Pro: Zeit mit den Menschen, die man schon sein Leben lang kennt
Ja, es klingt für viele nach einem Klischee und für manche nach einer unangenehmen Verpflichtung: Weihnachten wird mit der Familie gefeiert. Aber wer die Familie nicht ohnehin das ganze Jahr um sich hat, sie vielleicht nur alle paar Monate sieht, kann diesen Aspekt der Feiertage besonders genießen. Und auch mal über Kleinigkeiten hinwegsehen. Die fragwürdige, ungefragt kommunizierte Weltanschauung des Onkels? Kann man ignorieren. Die oft wiederholten Geschichten der Großmutter, die weder Pointe noch Schluss zu haben scheinen? Lächeln und nicken. Und genießen, einmal im Jahr mehr als ein oder zwei Stunden am Stück mit den Menschen zu verbringen, die man schon sein Leben lang kennt.

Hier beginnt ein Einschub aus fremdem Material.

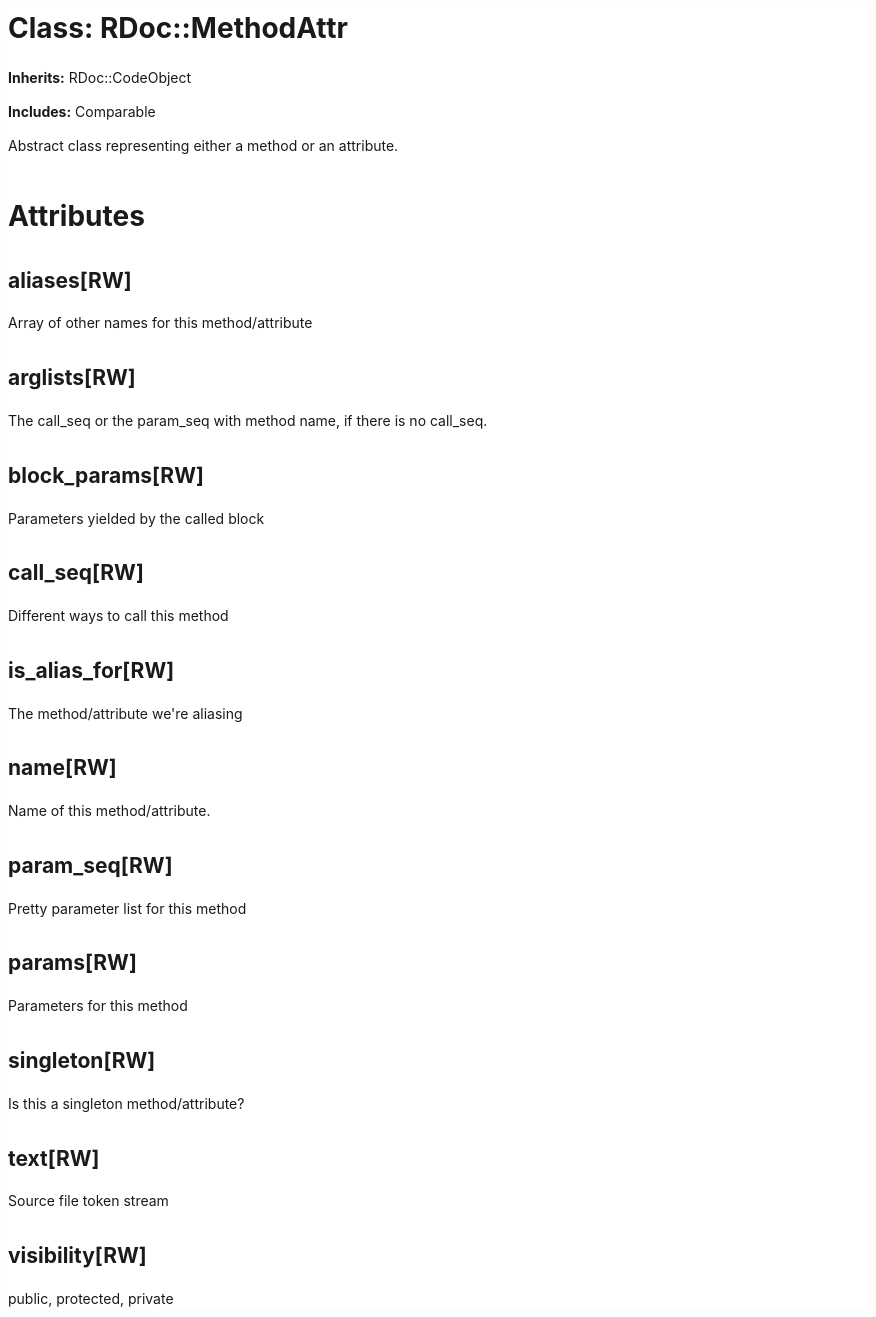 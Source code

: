# Class: RDoc::MethodAttr
**Inherits:** RDoc::CodeObject
    
**Includes:** Comparable
  

Abstract class representing either a method or an attribute.


# Attributes
## aliases[RW] [](#attribute-i-aliases)
Array of other names for this method/attribute

## arglists[RW] [](#attribute-i-arglists)
The call_seq or the param_seq with method name, if there is no call_seq.

## block_params[RW] [](#attribute-i-block_params)
Parameters yielded by the called block

## call_seq[RW] [](#attribute-i-call_seq)
Different ways to call this method

## is_alias_for[RW] [](#attribute-i-is_alias_for)
The method/attribute we're aliasing

## name[RW] [](#attribute-i-name)
Name of this method/attribute.

## param_seq[RW] [](#attribute-i-param_seq)
Pretty parameter list for this method

## params[RW] [](#attribute-i-params)
Parameters for this method

## singleton[RW] [](#attribute-i-singleton)
Is this a singleton method/attribute?

## text[RW] [](#attribute-i-text)
Source file token stream

## visibility[RW] [](#attribute-i-visibility)
public, protected, private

Gerade weil man sich die Familie nicht aussucht, ist die Zeit mit ihr besonders. Es geht nicht um Reibungslosigkeit, sondern um Gemeinsamkeit. Was zusammenhält, sind vielleicht nicht der gemeinsame Musikgeschmack oder die politische Einstellung. Man teilt Erinnerungen und Traditionen. Erinnerungen an schöne Feste der vergangenen Jahre, an gemeinsam verbrachte Zeit. Traditionen, die nicht zwangsweise irgendetwas mit religiösen oder gesellschaftlichen Konventionen zu tun haben müssen, sondern die sich eben so entwickelt haben - in der Familie, unter den Menschen, die man schon sein Leben lang kennt. Marco Keitel
Contra: Weihnachten mit der Familie – oft weit entfernt von der Wunschweihnacht
Erst in der kalten Kirche hocken, dann gibts Fondue oder Bratwürste. Man verschenkt das dritte Paar Socken und bekommt Geschenke, die „gut gemeint sind“. Warum? Weil das Familientradition ist. Es ist doch so: Weihnachten stellt sich jeder anders vor, aber selten läuft es so ab, wie man es sich selbst wünscht.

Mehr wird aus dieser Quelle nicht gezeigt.